> _Work instructions_:
Looking at the data below, report how many lines contain "fixed", with no other words.

- - - - - - -

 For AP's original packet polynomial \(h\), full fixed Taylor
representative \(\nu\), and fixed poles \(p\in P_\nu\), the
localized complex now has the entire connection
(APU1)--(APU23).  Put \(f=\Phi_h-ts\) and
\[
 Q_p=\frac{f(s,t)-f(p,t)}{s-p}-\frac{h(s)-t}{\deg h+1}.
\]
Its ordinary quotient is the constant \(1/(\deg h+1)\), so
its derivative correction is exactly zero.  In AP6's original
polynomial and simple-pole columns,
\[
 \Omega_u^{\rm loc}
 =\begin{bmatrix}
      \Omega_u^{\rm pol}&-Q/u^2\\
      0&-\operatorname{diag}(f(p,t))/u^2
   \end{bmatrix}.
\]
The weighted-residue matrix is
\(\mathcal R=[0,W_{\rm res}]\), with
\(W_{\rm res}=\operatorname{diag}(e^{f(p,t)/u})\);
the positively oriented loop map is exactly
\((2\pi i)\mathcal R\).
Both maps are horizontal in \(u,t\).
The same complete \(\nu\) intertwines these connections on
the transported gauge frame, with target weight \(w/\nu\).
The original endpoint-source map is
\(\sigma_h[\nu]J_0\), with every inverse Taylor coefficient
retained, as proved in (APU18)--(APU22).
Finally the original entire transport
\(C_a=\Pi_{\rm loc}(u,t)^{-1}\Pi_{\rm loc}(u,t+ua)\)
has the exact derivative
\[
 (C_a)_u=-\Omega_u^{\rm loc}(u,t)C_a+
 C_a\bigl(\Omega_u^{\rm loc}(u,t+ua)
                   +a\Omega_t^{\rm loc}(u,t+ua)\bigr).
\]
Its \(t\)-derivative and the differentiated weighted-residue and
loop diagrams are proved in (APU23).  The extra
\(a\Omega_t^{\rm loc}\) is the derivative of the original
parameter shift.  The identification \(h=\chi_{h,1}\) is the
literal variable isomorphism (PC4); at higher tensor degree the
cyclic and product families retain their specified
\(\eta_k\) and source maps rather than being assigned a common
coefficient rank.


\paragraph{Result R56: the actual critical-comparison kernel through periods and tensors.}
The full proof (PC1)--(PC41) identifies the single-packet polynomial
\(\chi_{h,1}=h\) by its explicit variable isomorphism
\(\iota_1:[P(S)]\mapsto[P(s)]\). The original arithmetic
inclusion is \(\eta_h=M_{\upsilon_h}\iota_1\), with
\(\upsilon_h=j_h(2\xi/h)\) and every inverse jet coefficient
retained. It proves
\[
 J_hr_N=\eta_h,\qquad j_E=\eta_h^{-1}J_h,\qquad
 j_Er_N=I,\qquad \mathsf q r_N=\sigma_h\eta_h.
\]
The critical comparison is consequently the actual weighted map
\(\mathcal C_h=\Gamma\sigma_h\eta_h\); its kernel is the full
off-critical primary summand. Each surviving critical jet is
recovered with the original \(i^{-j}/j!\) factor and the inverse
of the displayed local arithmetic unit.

- - - - - - -

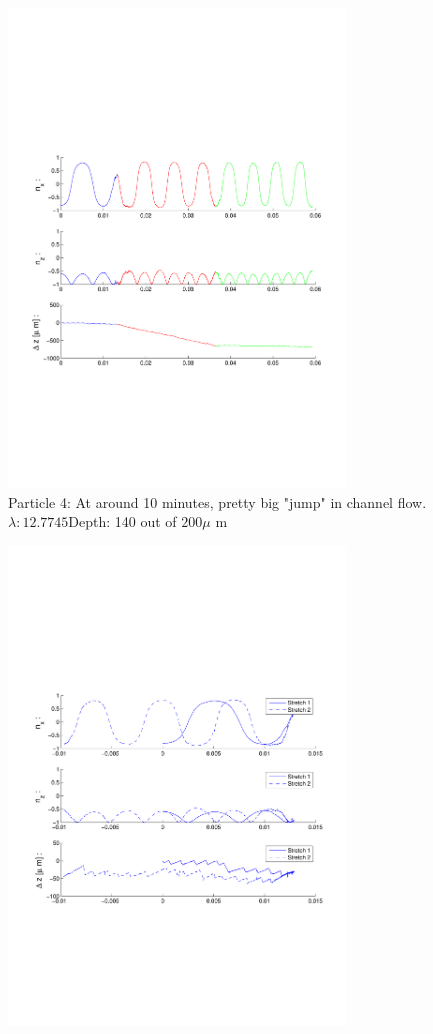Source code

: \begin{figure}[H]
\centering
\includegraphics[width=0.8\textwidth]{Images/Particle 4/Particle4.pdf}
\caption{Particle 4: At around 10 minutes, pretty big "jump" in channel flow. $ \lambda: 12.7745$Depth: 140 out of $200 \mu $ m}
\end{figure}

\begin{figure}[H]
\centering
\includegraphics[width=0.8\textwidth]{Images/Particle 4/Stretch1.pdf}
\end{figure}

- - - - - - -

> _Answer for the task_:
2